I tried adding UTF-8 in the header and removing it.
Removing UTF-A makes the sql content is ok but all the content outside the paragraph messes up.
I checked the DB was using (UTF-8-unicode), The files were saved with UTF-8
Any ideas on what might be wrong?
<meta http-equiv="Content-Type" content="text/html; charset=utf-8" />
<textarea class="texto" name="textoarticulo" id="textoarticulo" form="formarticulo" placeholder="Texto del artículo...">
<?
echo $row['txt4'];
?>
</textarea>

It's important that your entire code has the same charset to avoid issues where characters displays incorrectly.
Here's a little list of things that has to be set to a specific charset.
Headers
Setting the charset in both HTML and PHP headers to UTF-8
PHP (PHP headers has to be placed before any output: PHP echo, whitespace, HTML!):
header('Content-Type: text/html; charset=utf-8');
HTML (HTML-headers are placed within the <head> / </head> tag):
<meta http-equiv="Content-Type" content="text/html; charset=utf-8" />
Connection
You also need to specify the charset in the connection itself.
PDO (specified in the object itself):
$handler = new PDO('mysql:host=localhost;dbname=database;charset=utf8', 'username', 'password');
MySQLi: (placed directly after creating the connection, $mysqli is the connection object)
$mysqli->set_charset("utf8"); // OOP style
mysqli_set_charset($mysqli, "utf8"); // procedural style
MySQL (depricated): (placed directly after creating the connection)
mysql_set_charset("utf8");
Database
Your database and its tables has to be set to UTF-8. Note that charset is not the same as collation.
You can do that by running the queries below once for each database and tables (for example in phpMyAdmin)
ALTER DATABASE databasename CHARACTER SET utf8 COLLATE utf8_unicode_ci;
ALTER TABLE tablename CONVERT TO CHARACTER SET utf8 COLLATE utf8_unicode_ci;
Caution... There are various different situations that need different ALTERs.
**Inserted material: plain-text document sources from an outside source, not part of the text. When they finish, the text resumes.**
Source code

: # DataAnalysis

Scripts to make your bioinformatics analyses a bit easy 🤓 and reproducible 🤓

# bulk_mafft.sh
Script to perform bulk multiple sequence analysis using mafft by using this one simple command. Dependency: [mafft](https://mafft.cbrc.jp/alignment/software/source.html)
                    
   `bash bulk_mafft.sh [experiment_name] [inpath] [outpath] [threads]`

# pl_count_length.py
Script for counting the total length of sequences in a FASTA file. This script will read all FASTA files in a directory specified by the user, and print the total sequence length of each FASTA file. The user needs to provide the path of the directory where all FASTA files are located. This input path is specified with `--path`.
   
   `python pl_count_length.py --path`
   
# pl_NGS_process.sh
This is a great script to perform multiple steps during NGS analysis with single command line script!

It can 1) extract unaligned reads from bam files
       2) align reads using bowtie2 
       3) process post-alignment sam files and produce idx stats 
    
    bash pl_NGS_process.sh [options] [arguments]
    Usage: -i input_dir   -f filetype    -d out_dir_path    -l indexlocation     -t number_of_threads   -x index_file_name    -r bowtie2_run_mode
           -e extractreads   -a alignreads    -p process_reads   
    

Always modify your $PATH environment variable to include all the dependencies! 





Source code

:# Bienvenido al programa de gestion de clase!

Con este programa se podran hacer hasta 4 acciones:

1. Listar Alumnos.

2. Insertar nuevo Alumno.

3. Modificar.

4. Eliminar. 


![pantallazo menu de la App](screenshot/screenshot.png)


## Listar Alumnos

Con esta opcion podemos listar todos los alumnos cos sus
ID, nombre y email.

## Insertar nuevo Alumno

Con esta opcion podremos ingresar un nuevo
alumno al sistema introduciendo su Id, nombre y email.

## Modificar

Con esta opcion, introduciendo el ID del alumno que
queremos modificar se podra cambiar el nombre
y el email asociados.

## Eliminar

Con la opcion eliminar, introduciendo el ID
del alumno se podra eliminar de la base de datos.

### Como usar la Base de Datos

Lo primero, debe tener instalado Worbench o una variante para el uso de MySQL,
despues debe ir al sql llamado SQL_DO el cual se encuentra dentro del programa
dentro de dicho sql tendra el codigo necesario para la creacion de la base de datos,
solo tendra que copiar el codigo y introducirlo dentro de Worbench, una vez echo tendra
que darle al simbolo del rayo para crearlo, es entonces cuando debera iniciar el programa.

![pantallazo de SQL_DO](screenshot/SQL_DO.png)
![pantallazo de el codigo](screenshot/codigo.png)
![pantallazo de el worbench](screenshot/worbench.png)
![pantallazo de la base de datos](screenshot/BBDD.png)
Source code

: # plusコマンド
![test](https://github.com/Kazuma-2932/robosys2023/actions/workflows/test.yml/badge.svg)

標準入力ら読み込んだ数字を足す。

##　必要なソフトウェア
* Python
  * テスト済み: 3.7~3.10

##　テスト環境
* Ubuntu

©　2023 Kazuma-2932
Details Here . Doing the wrong ALTER is likely to make things worse. -- Rick James
php.ini specification
In your php.ini file, you should specify the default charset for your platform, like this
default_charset = "utf-8";
(This is in essence the same as doing header('Content-Type: text/html; charset=utf-8'); on all pages)
File-encoding
It's also important that the .php file itself is UTF-8 encoded. If you're using Notepad++ to write your code, this can be done in the "Format" drop-down on the taskbar. You should use UTF-8 w/o BOM.
Should you follow all of the pointers above, chances are your problem will be solved. If not, you can take a look at this StackOverflow post: UTF-8 all the way through.

Related

Why does my output change?

I'm working with UTF-8 encoding in PHP and I keep managing to get the output just as I want it. And then without anything happening with the code, the output all of a sudden changes.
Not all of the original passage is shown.